Wherever the string "InitNm" shows up in the data below, copy the whole line.

* Available data *
■ ■ ■ ■ ■ ■ ■
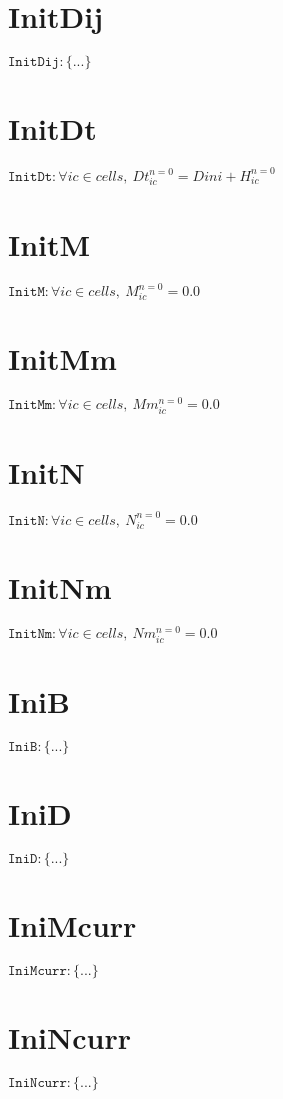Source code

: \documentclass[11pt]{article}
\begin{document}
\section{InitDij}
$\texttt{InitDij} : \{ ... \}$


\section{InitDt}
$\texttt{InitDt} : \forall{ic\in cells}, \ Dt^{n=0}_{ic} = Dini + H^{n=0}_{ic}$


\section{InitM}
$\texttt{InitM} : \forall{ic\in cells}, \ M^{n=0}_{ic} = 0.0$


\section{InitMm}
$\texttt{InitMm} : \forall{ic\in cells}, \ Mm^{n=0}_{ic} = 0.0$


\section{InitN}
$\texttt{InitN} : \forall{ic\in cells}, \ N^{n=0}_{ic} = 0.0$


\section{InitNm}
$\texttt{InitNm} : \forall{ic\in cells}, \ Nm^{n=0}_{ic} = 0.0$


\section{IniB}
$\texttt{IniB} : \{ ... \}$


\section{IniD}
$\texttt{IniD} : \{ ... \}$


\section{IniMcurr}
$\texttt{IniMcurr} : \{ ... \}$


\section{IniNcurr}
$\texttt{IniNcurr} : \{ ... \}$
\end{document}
■ ■ ■ ■ ■ ■ ■
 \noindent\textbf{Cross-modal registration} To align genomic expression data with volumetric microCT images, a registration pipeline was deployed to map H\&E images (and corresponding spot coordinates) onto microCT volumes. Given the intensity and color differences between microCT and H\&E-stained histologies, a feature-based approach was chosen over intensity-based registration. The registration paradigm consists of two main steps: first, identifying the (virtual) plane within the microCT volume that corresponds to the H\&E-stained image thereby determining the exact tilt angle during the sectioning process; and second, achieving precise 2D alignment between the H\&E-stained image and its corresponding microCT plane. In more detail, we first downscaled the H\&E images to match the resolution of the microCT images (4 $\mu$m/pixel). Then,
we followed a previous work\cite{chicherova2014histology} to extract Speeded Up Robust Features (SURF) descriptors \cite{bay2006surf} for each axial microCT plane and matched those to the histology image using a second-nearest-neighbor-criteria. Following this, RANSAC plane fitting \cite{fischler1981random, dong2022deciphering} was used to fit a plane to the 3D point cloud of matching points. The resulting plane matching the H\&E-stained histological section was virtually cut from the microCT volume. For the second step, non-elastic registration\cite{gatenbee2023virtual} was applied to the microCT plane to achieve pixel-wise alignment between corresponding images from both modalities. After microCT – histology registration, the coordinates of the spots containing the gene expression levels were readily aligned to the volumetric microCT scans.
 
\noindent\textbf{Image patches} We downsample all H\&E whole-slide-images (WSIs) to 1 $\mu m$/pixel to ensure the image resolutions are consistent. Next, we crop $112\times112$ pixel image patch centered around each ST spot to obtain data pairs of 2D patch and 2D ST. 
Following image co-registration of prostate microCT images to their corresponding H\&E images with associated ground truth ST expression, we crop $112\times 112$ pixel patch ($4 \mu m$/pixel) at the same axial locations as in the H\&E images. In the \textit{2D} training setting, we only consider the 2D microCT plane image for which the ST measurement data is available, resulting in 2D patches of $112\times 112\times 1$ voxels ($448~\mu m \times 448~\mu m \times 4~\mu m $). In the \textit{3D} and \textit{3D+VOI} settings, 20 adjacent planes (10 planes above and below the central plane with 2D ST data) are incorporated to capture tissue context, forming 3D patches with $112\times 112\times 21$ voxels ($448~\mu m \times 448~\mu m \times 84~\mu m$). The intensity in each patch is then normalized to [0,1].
■ ■ ■ ■ ■ ■ ■
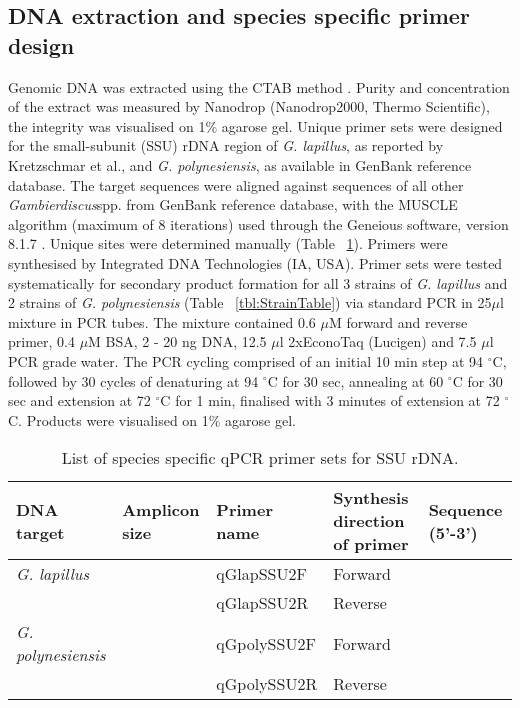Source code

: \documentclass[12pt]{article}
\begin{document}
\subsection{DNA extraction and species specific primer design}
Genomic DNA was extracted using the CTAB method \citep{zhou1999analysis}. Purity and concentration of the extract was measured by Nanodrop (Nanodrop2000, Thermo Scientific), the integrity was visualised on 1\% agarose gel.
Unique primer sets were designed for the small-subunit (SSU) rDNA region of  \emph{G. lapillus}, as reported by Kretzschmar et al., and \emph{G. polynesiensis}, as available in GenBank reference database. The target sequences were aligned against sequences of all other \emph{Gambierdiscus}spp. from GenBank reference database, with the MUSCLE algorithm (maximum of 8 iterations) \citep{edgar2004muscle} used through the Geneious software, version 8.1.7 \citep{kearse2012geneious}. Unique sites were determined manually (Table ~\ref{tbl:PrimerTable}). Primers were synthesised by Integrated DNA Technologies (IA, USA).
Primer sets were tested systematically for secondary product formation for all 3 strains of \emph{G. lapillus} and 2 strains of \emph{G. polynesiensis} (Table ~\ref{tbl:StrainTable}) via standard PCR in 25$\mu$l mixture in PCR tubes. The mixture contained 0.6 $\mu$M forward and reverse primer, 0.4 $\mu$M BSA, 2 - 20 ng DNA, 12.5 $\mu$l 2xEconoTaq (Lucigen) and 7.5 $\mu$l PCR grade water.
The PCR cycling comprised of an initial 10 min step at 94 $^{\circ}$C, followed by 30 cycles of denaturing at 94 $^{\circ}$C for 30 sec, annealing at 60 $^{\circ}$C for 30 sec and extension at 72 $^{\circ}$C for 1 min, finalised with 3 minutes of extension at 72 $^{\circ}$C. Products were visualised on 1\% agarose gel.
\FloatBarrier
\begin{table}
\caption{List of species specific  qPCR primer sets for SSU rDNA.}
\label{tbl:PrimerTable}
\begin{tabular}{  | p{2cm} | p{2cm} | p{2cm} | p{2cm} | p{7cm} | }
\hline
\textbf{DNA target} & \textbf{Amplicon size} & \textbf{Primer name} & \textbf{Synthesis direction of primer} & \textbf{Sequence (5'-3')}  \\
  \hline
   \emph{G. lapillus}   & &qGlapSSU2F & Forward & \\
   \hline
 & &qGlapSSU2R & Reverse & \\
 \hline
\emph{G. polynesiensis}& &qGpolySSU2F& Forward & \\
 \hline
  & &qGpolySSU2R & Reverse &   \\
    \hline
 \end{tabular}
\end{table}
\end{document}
■ ■ ■ ■ ■ ■ ■
* Solution for this exercise *
\section{InitNm}
$\texttt{InitNm} : \forall{ic\in cells}, \ Nm^{n=0}_{ic} = 0.0$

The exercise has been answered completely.